Every day, we’re surrounded by “buy now, pay later” temptations. When we don’t have the actual cash to spend, it can be easy to convince ourselves that a credit card is essentially the same thing— money at the ready, just waiting to fill in the gaps in our budget, enticing us to buy.
Of course most of us know it’s not really our money. If it were our money it would be income or an asset, but it’s neither. In reality, this “money” is just another expense, and using our credit cards reduces the amount of money available to us in our budgets.
Paying later for something that’s not affordable today means we end up paying interest for the privilege of doing so. The shift from thinking of credit as income to credit as an expense is a simple one but not one we tend to readily make.
Imagine you’re walking along and you see your favourite item on sale in your favourite store for the rock bottom price of $1,200. You have never seen the price so low and, since it is in your favorite colour and this sale isn’t likely to last long, it goes without saying that you are seriously considering making this purchase.
Unfortunately you don’t have any room in this month’s budget for the purchase, but you have a credit card with an available limit of $2,000. Do you buy it? What are your considerations when making the decision?

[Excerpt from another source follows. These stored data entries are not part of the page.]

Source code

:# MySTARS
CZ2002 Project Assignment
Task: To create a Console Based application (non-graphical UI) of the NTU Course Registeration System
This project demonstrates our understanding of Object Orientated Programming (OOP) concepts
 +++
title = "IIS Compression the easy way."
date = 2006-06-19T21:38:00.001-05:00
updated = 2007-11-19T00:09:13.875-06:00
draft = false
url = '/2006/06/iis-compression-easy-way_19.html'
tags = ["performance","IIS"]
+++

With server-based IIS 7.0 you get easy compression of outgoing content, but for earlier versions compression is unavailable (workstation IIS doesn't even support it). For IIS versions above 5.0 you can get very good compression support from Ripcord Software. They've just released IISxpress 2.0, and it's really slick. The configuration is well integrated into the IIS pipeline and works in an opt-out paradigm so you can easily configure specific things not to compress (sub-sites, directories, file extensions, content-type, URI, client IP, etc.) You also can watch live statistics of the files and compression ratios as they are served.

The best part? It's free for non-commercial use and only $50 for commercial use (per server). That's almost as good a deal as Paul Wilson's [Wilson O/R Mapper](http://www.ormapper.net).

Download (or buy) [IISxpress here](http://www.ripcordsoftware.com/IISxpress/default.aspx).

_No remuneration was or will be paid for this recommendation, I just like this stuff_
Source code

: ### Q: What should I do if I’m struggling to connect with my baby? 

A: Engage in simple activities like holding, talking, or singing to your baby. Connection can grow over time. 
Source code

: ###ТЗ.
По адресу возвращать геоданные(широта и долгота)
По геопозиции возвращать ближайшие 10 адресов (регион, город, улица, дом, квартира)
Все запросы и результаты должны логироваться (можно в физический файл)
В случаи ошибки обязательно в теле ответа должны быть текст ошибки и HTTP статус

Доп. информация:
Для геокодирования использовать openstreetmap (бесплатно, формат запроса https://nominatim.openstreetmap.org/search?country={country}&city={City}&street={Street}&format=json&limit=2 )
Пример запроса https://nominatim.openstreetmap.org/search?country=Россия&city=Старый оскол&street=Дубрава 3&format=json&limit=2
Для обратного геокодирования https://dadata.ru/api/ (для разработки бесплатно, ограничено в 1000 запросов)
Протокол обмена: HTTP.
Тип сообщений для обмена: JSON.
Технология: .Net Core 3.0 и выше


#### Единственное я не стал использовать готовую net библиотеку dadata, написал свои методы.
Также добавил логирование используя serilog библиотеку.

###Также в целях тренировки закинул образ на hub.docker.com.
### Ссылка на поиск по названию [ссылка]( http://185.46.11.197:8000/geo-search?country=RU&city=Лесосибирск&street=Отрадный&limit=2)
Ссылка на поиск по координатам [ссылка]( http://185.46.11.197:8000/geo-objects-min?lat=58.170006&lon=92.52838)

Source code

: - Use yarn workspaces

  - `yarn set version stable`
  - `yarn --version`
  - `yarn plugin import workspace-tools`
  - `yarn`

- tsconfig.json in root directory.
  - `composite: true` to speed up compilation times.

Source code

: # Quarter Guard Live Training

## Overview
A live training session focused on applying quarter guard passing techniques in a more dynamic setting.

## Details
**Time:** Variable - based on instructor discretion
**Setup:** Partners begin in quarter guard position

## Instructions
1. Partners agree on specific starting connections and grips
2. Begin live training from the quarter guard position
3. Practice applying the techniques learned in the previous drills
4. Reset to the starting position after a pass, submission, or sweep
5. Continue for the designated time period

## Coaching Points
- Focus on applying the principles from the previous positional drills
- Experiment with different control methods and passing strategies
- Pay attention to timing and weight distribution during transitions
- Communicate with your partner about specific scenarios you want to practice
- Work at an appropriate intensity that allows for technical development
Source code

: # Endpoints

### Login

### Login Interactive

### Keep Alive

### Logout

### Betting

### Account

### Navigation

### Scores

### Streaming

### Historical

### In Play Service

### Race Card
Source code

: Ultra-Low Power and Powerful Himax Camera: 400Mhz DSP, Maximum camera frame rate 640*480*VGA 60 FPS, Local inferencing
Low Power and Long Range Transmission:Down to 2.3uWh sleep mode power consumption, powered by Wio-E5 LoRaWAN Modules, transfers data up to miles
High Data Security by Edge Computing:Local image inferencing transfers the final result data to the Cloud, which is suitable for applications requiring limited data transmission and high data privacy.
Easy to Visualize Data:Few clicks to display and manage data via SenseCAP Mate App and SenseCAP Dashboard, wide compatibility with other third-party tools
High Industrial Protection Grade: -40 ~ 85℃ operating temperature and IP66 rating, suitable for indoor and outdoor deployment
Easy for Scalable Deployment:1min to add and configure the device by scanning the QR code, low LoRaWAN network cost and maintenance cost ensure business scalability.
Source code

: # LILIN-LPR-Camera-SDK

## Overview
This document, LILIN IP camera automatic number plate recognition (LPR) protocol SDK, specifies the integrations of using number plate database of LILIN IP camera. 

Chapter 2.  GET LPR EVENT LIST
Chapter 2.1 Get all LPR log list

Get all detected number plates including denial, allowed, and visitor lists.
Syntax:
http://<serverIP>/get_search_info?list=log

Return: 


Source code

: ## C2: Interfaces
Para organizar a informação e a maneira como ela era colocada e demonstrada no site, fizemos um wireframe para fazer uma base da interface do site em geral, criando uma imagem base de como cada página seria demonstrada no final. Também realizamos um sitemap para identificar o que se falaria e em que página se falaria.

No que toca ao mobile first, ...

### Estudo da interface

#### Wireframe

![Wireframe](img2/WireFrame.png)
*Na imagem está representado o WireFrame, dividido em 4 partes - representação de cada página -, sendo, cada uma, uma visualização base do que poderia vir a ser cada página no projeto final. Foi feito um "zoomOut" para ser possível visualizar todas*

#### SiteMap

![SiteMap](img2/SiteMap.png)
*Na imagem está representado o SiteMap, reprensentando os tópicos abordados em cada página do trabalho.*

Now imagine the same scenario — your favourite item on sale in your favorite store and you have never seen the price this low. You don’t have any room in this month’s budget for the purchase but you have $2,000 in your savings account. Do you buy it? What are your considerations when making the decision.
Now consider that you saved this money by limiting your spending and putting away $500 a month over the last four months — do you buy it now? Is this an important consideration when making the decision? Does this change your decision about buying it?
Spending money on your credit card can feel very different than spending your savings: you have been given credit, but you had to work hard for your savings. You had to be conscious of your spending and make deliberate choices about where you were going to spend your money — and where you would not spend your money. It required a big commitment on your part to stick to your intention to save.
So why doesn’t the money your going to spend on your credit card feel the same? The payments you make to your credit card are made with the same hard earned money, are they not? But spending money on credit feels less concrete somehow, more indirect and less transparent.
For some reason we don’t relate using credit to spending cash. The separation between spending (on credit) and paying (for the credit) is minimal — at least until the next monthly credit card statement arrives — but it seems to be enough to make reality more abstract. Somehow through this process it’s become easy to ignore that credit is an expense that our income will eventually have to pay.
We all need to be more mindful and not let making purchases with credit muddy the waters because the truth can be distilled down to one salient point: whatever you buy — by way of credit card or debit card — is purchased using your hard-earned income. You have the choice to buy it with your cash now or buy it with your cash later. And if you choose to pay later, you will be required to pay for the privilege of using someone else’s money for the purchase — by paying interest.
So when you are making decisions about whether to spend your money, don’t let debit or credit be the deciding factor. Either way it will be your cash on the line, so make sure any expenditure — regardless of payment method — is given your full consideration.